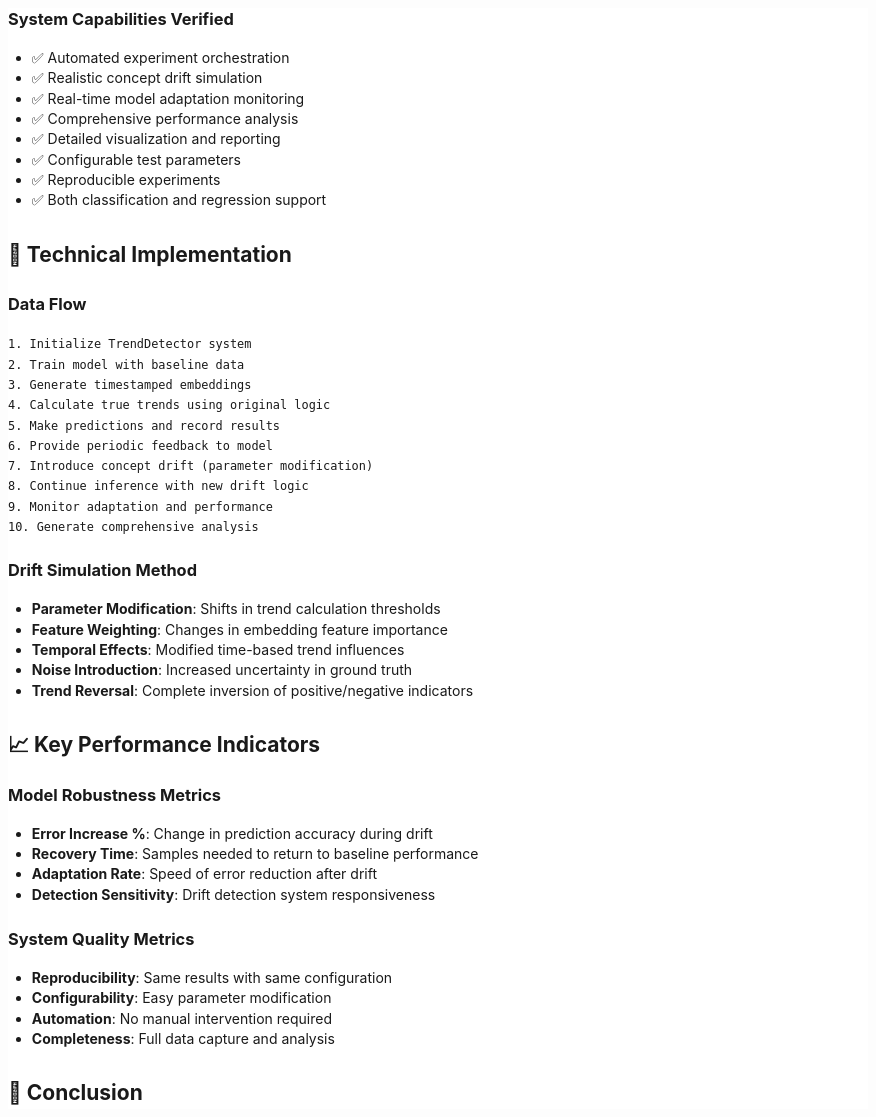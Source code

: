 ### System Capabilities Verified
- ✅ Automated experiment orchestration
- ✅ Realistic concept drift simulation  
- ✅ Real-time model adaptation monitoring
- ✅ Comprehensive performance analysis
- ✅ Detailed visualization and reporting
- ✅ Configurable test parameters
- ✅ Reproducible experiments
- ✅ Both classification and regression support

## 🔧 Technical Implementation

### Data Flow
```
1. Initialize TrendDetector system
2. Train model with baseline data
3. Generate timestamped embeddings
4. Calculate true trends using original logic
5. Make predictions and record results
6. Provide periodic feedback to model
7. Introduce concept drift (parameter modification)
8. Continue inference with new drift logic
9. Monitor adaptation and performance
10. Generate comprehensive analysis
```

### Drift Simulation Method
- **Parameter Modification**: Shifts in trend calculation thresholds
- **Feature Weighting**: Changes in embedding feature importance
- **Temporal Effects**: Modified time-based trend influences
- **Noise Introduction**: Increased uncertainty in ground truth
- **Trend Reversal**: Complete inversion of positive/negative indicators

## 📈 Key Performance Indicators

### Model Robustness Metrics
- **Error Increase %**: Change in prediction accuracy during drift
- **Recovery Time**: Samples needed to return to baseline performance
- **Adaptation Rate**: Speed of error reduction after drift
- **Detection Sensitivity**: Drift detection system responsiveness

### System Quality Metrics
- **Reproducibility**: Same results with same configuration
- **Configurability**: Easy parameter modification
- **Automation**: No manual intervention required
- **Completeness**: Full data capture and analysis

## 🎉 Conclusion
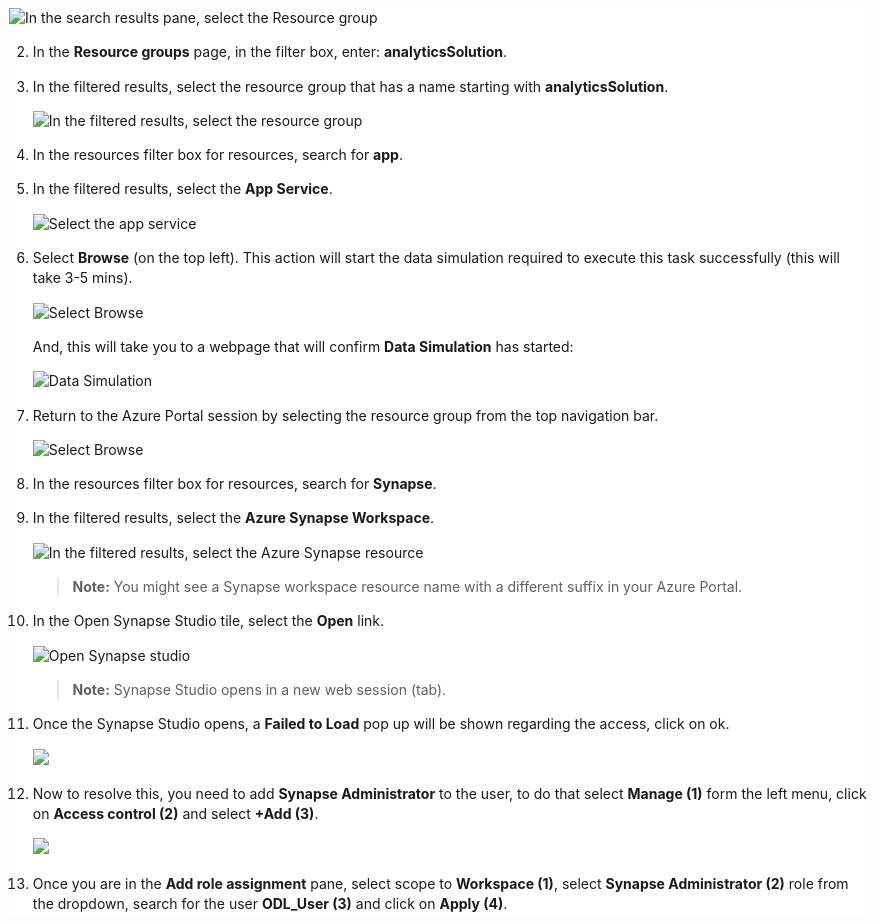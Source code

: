    ![In the search results pane, select the Resource group](../media/image1107.png) 

2. In the **Resource groups** page, in the filter box, enter: **analyticsSolution**.

3. In the filtered results, select the resource group that has a name starting with **analyticsSolution**.

   ![In the filtered results, select the resource group](../media/image1109.png) 

4. In the resources filter box for resources, search for **app**.

5. In the filtered results, select the **App Service**.

   ![Select the app service](../media/imageAppServices.png) 

6. Select **Browse** (on the top left). This action will start the data simulation required to execute this task successfully (this will take 3-5 mins).

   ![Select Browse](../media/Fabric4.png)

   And, this will take you to a webpage that will confirm **Data Simulation** has started:

   ![Data Simulation](../media/datasimulation.png) 

7. Return to the Azure Portal session by selecting the resource group from the top navigation bar.

   ![Select Browse](../media/Fabric5.png)

8. In the resources filter box for resources, search for **Synapse**.

9. In the filtered results, select the **Azure Synapse Workspace**.

   ![In the filtered results, select the Azure Synapse resource](../media/image1114.png) 

   >**Note:** You might see a Synapse workspace resource name with a different suffix in your Azure Portal.

10. In the Open Synapse Studio tile, select the **Open** link.

    ![Open Synapse studio](../media/image1115.png) 

    >**Note:** Synapse Studio opens in a new web session (tab).

11. Once the Synapse Studio opens, a **Failed to Load** pop up will be shown regarding the access, click on ok.

    ![](../media/03/midp-img-18.png)

12. Now to resolve this, you need to add **Synapse Administrator** to the user, to do that select **Manage (1)** form the left menu, click on **Access control (2)** and select **+Add (3)**.

    ![](../media/03/midp-img-9.png)

13. Once you are in the **Add role assignment** pane, select scope to **Workspace (1)**, select **Synapse Administrator (2)** role from the dropdown, search for the user **ODL_User <inject key="DeploymentId"></inject> (3)** and click on **Apply (4)**.
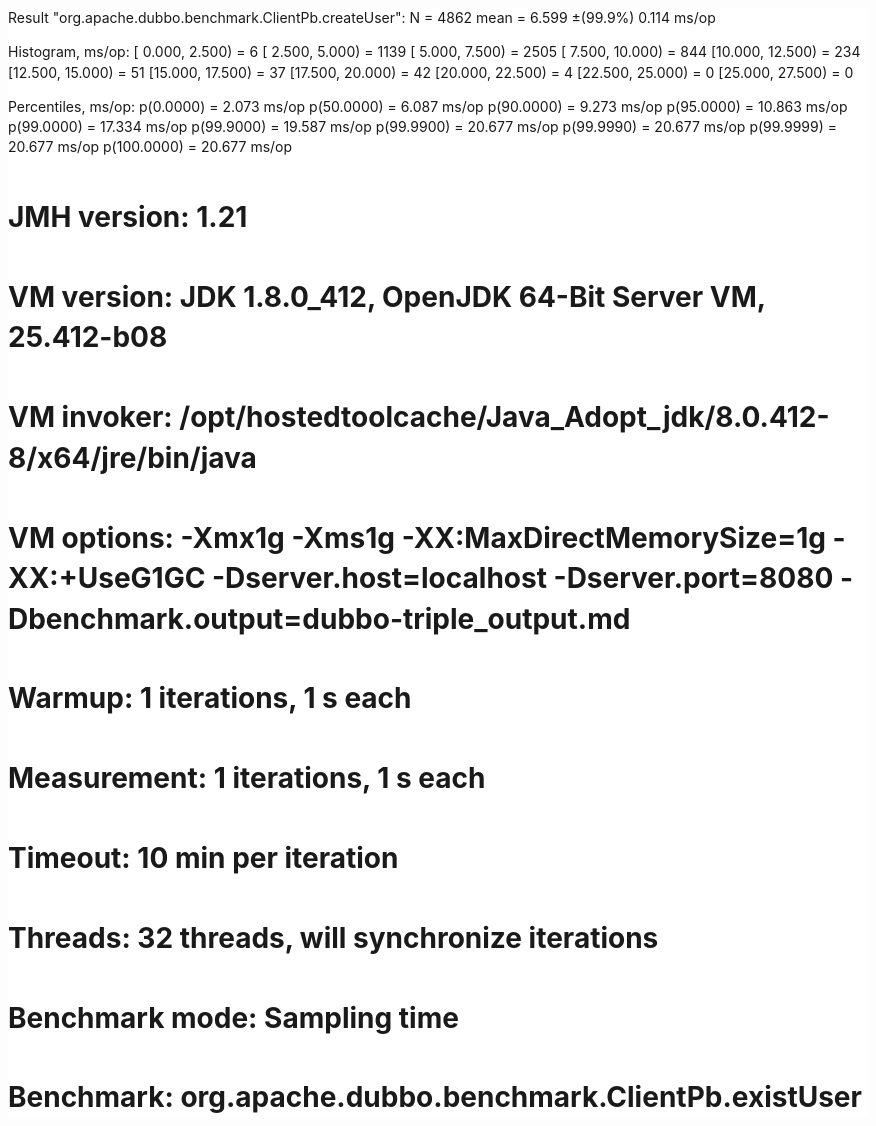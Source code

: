 

Result "org.apache.dubbo.benchmark.ClientPb.createUser":
  N = 4862
  mean =      6.599 ±(99.9%) 0.114 ms/op

  Histogram, ms/op:
    [ 0.000,  2.500) = 6 
    [ 2.500,  5.000) = 1139 
    [ 5.000,  7.500) = 2505 
    [ 7.500, 10.000) = 844 
    [10.000, 12.500) = 234 
    [12.500, 15.000) = 51 
    [15.000, 17.500) = 37 
    [17.500, 20.000) = 42 
    [20.000, 22.500) = 4 
    [22.500, 25.000) = 0 
    [25.000, 27.500) = 0 

  Percentiles, ms/op:
      p(0.0000) =      2.073 ms/op
     p(50.0000) =      6.087 ms/op
     p(90.0000) =      9.273 ms/op
     p(95.0000) =     10.863 ms/op
     p(99.0000) =     17.334 ms/op
     p(99.9000) =     19.587 ms/op
     p(99.9900) =     20.677 ms/op
     p(99.9990) =     20.677 ms/op
     p(99.9999) =     20.677 ms/op
    p(100.0000) =     20.677 ms/op


# JMH version: 1.21
# VM version: JDK 1.8.0_412, OpenJDK 64-Bit Server VM, 25.412-b08
# VM invoker: /opt/hostedtoolcache/Java_Adopt_jdk/8.0.412-8/x64/jre/bin/java
# VM options: -Xmx1g -Xms1g -XX:MaxDirectMemorySize=1g -XX:+UseG1GC -Dserver.host=localhost -Dserver.port=8080 -Dbenchmark.output=dubbo-triple_output.md
# Warmup: 1 iterations, 1 s each
# Measurement: 1 iterations, 1 s each
# Timeout: 10 min per iteration
# Threads: 32 threads, will synchronize iterations
# Benchmark mode: Sampling time
# Benchmark: org.apache.dubbo.benchmark.ClientPb.existUser
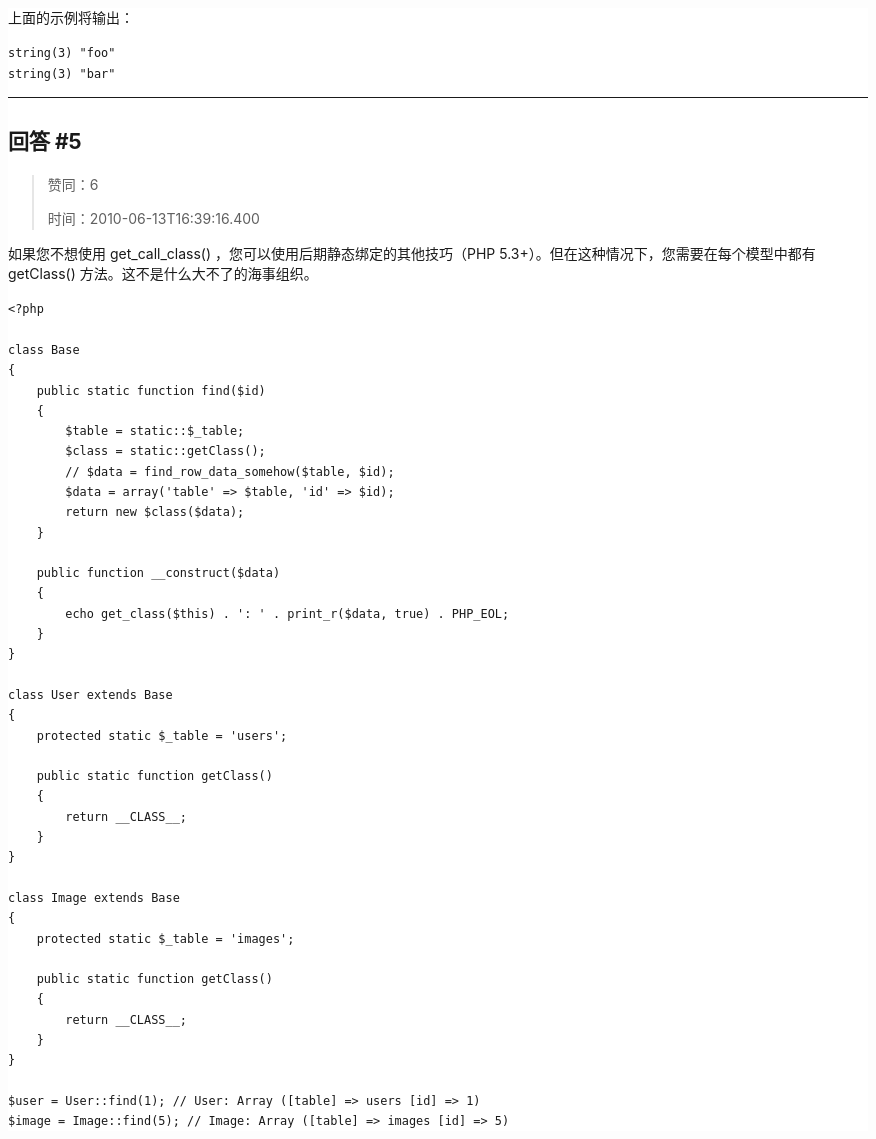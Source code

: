 上面的示例将输出：

```
string(3) "foo"
string(3) "bar" 
```

* * *

## 回答 #5

> 赞同：6
> 
> 时间：2010-06-13T16:39:16.400

如果您不想使用 get_call_class() ，您可以使用后期静态绑定的其他技巧（PHP 5.3+）。但在这种情况下，您需要在每个模型中都有 getClass() 方法。这不是什么大不了的海事组织。

```
<?php

class Base 
{
    public static function find($id)
    {
        $table = static::$_table;
        $class = static::getClass();
        // $data = find_row_data_somehow($table, $id);
        $data = array('table' => $table, 'id' => $id);
        return new $class($data);
    }

    public function __construct($data)
    {
        echo get_class($this) . ': ' . print_r($data, true) . PHP_EOL;
    }
}

class User extends Base
{
    protected static $_table = 'users';

    public static function getClass()
    {
        return __CLASS__;
    }
}

class Image extends Base
{
    protected static $_table = 'images';

    public static function getClass()
    {
        return __CLASS__;
    }
}

$user = User::find(1); // User: Array ([table] => users [id] => 1)  
$image = Image::find(5); // Image: Array ([table] => images [id] => 5) 
```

=====

◆ **Requirement**: Please leave the images out and retype the rest of the material exactly.

◆ **Answer for this exercise**:
Source code

: ### System Capabilities Verified
- ✅ Automated experiment orchestration
- ✅ Realistic concept drift simulation  
- ✅ Real-time model adaptation monitoring
- ✅ Comprehensive performance analysis
- ✅ Detailed visualization and reporting
- ✅ Configurable test parameters
- ✅ Reproducible experiments
- ✅ Both classification and regression support

## 🔧 Technical Implementation

### Data Flow
```
1. Initialize TrendDetector system
2. Train model with baseline data
3. Generate timestamped embeddings
4. Calculate true trends using original logic
5. Make predictions and record results
6. Provide periodic feedback to model
7. Introduce concept drift (parameter modification)
8. Continue inference with new drift logic
9. Monitor adaptation and performance
10. Generate comprehensive analysis
```

### Drift Simulation Method
- **Parameter Modification**: Shifts in trend calculation thresholds
- **Feature Weighting**: Changes in embedding feature importance
- **Temporal Effects**: Modified time-based trend influences
- **Noise Introduction**: Increased uncertainty in ground truth
- **Trend Reversal**: Complete inversion of positive/negative indicators

## 📈 Key Performance Indicators

### Model Robustness Metrics
- **Error Increase %**: Change in prediction accuracy during drift
- **Recovery Time**: Samples needed to return to baseline performance
- **Adaptation Rate**: Speed of error reduction after drift
- **Detection Sensitivity**: Drift detection system responsiveness

### System Quality Metrics
- **Reproducibility**: Same results with same configuration
- **Configurability**: Easy parameter modification
- **Automation**: No manual intervention required
- **Completeness**: Full data capture and analysis

## 🎉 Conclusion
Source code

:    ![In the search results pane, select the Resource group](../media/image1107.png) 

2. In the **Resource groups** page, in the filter box, enter: **analyticsSolution**.

3. In the filtered results, select the resource group that has a name starting with **analyticsSolution**.

   ![In the filtered results, select the resource group](../media/image1109.png) 

4. In the resources filter box for resources, search for **app**.

5. In the filtered results, select the **App Service**.

   ![Select the app service](../media/imageAppServices.png) 

6. Select **Browse** (on the top left). This action will start the data simulation required to execute this task successfully (this will take 3-5 mins).

   ![Select Browse](../media/Fabric4.png)

   And, this will take you to a webpage that will confirm **Data Simulation** has started:

   ![Data Simulation](../media/datasimulation.png) 

7. Return to the Azure Portal session by selecting the resource group from the top navigation bar.

   ![Select Browse](../media/Fabric5.png)

8. In the resources filter box for resources, search for **Synapse**.

9. In the filtered results, select the **Azure Synapse Workspace**.

   ![In the filtered results, select the Azure Synapse resource](../media/image1114.png) 

   >**Note:** You might see a Synapse workspace resource name with a different suffix in your Azure Portal.

10. In the Open Synapse Studio tile, select the **Open** link.

    ![Open Synapse studio](../media/image1115.png) 

    >**Note:** Synapse Studio opens in a new web session (tab).

11. Once the Synapse Studio opens, a **Failed to Load** pop up will be shown regarding the access, click on ok.

    ![](../media/03/midp-img-18.png)

12. Now to resolve this, you need to add **Synapse Administrator** to the user, to do that select **Manage (1)** form the left menu, click on **Access control (2)** and select **+Add (3)**.

    ![](../media/03/midp-img-9.png)

13. Once you are in the **Add role assignment** pane, select scope to **Workspace (1)**, select **Synapse Administrator (2)** role from the dropdown, search for the user **ODL_User <inject key="DeploymentId"></inject> (3)** and click on **Apply (4)**.
Source code

: 

Result "org.apache.dubbo.benchmark.ClientPb.createUser":
  N = 4862
  mean =      6.599 ±(99.9%) 0.114 ms/op

  Histogram, ms/op:
    [ 0.000,  2.500) = 6 
    [ 2.500,  5.000) = 1139 
    [ 5.000,  7.500) = 2505 
    [ 7.500, 10.000) = 844 
    [10.000, 12.500) = 234 
    [12.500, 15.000) = 51 
    [15.000, 17.500) = 37 
    [17.500, 20.000) = 42 
    [20.000, 22.500) = 4 
    [22.500, 25.000) = 0 
    [25.000, 27.500) = 0 

  Percentiles, ms/op:
      p(0.0000) =      2.073 ms/op
     p(50.0000) =      6.087 ms/op
     p(90.0000) =      9.273 ms/op
     p(95.0000) =     10.863 ms/op
     p(99.0000) =     17.334 ms/op
     p(99.9000) =     19.587 ms/op
     p(99.9900) =     20.677 ms/op
     p(99.9990) =     20.677 ms/op
     p(99.9999) =     20.677 ms/op
    p(100.0000) =     20.677 ms/op


# JMH version: 1.21
# VM version: JDK 1.8.0_412, OpenJDK 64-Bit Server VM, 25.412-b08
# VM invoker: /opt/hostedtoolcache/Java_Adopt_jdk/8.0.412-8/x64/jre/bin/java
# VM options: -Xmx1g -Xms1g -XX:MaxDirectMemorySize=1g -XX:+UseG1GC -Dserver.host=localhost -Dserver.port=8080 -Dbenchmark.output=dubbo-triple_output.md
# Warmup: 1 iterations, 1 s each
# Measurement: 1 iterations, 1 s each
# Timeout: 10 min per iteration
# Threads: 32 threads, will synchronize iterations
# Benchmark mode: Sampling time
# Benchmark: org.apache.dubbo.benchmark.ClientPb.existUser
Source code

: 上面的示例将输出：

```
string(3) "foo"
string(3) "bar" 
```

* * *

## 回答 #5

> 赞同：6
> 
> 时间：2010-06-13T16:39:16.400

如果您不想使用 get_call_class() ，您可以使用后期静态绑定的其他技巧（PHP 5.3+）。但在这种情况下，您需要在每个模型中都有 getClass() 方法。这不是什么大不了的海事组织。

```
<?php

class Base 
{
    public static function find($id)
    {
        $table = static::$_table;
        $class = static::getClass();
        // $data = find_row_data_somehow($table, $id);
        $data = array('table' => $table, 'id' => $id);
        return new $class($data);
    }

    public function __construct($data)
    {
        echo get_class($this) . ': ' . print_r($data, true) . PHP_EOL;
    }
}

class User extends Base
{
    protected static $_table = 'users';

    public static function getClass()
    {
        return __CLASS__;
    }
}

class Image extends Base
{
    protected static $_table = 'images';

    public static function getClass()
    {
        return __CLASS__;
    }
}

$user = User::find(1); // User: Array ([table] => users [id] => 1)  
$image = Image::find(5); // Image: Array ([table] => images [id] => 5) 
```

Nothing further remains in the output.